Clients count on us for quick and expert support in the event of and in preparation against a cyber incident; from incident response to risk assessments, and complex forensics to breach notification and ID theft remediation we help clients – of all sizes – respond with confidence.
This Senior Analyst role will be an integral member of the Threat Hunting and Incident Response leadership for the Security Operation Centre. They will help identify, implement and document appropriate methodologies and provide instruction to more junior members of the SOC team in delivering these areas to customers.
At Kroll, your work will help deliver clarity to our clients’ most complex governance, risk, and transparency challenges.
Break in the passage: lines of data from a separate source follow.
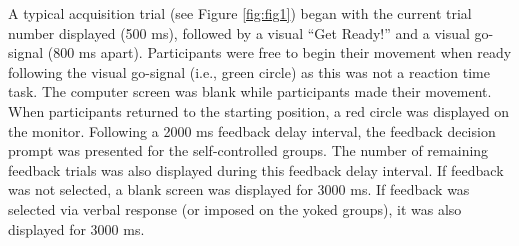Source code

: \documentclass[
  doc, donotrepeattitle,floatsintext]{apa7}
\begin{document}
\clearpage

\begin{table}

\caption{\label{tab:table1}Cronbach's alpha for each questionnaire at each timepoint.}
\end{table}

A typical acquisition trial (see Figure \ref{fig:fig1}) began with the current trial number displayed (500 ms), followed by a visual ``Get Ready!'' and a visual go-signal (800 ms apart). Participants were free to begin their movement when ready following the visual go-signal (i.e., green circle) as this was not a reaction time task. The computer screen was blank while participants made their movement. When participants returned to the starting position, a red circle was displayed on the monitor. Following a 2000 ms feedback delay interval, the feedback decision prompt was presented for the self-controlled groups. The number of remaining feedback trials was also displayed during this feedback delay interval. If feedback was not selected, a blank screen was displayed for 3000 ms. If feedback was selected via verbal response (or imposed on the yoked groups), it was also displayed for 3000 ms.
\end{document}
Apply now to join One team, One Kroll.
Duties and Responsibilities
- Carry out in-depth investigation on security events, raise incidents and support the Incident Management process.
- Provide remote incident response activities and advice to support customers during and immediately after security incidents.
- Respond to system generated alerts, analyse logs and traffic patterns.
- Maintain and improve SIEM correlation rules and Endpoint Protection detections.
- Supporting multiple customer environments concurrently.
- Provide analysis and trending of security log data and network traffic.
- Generate customer facing security reports.
- Integrate and share information with other analysts and other teams.
- Other duties as assigned.
- A passion for security and enjoys solving problems.
- Experience working with SIEM and EDR systems.
- Good knowledge of Cyber Security Incident Response processes & procedures.
- Excellent knowledge on the fundamentals of Windows and Unix systems.
- Good understanding of host forensics, memory forensics and network forensics.
- In-depth knowledge of the security threat landscape.
- Knowledge of various security methodologies and processes, and technical security solutions.
- Knowledge of TCP/IP Protocols, network analysis, and network/security applications.
- Knowledge of investigation techniques to determine security incidents.
- Ability to multi-task, prioritize, and manage time effectively.
- Strong attention to detail.
- Excellent interpersonal skills and professional demeanor.
- Excellent verbal and written communication skills.
- Excellent customer service skills.
- Industry standard certifications such as: CREST CRT, CREST CCT, OSCP, GCFA, GNFA, GREM.
- 3+ years’ or more of experience as a Cyber Security Analyst or equivalent.
- Bachelor's degree in related field or equivalent experience and knowledge
- Prior experience actively using endpoint threat detection and response (EDR) products to investigate threats such as VMWare Carbon Black, Windows Defender ATP, CrowdStrike Falcon, Sentinel One, Trend Micro XDR, Tanium, or others.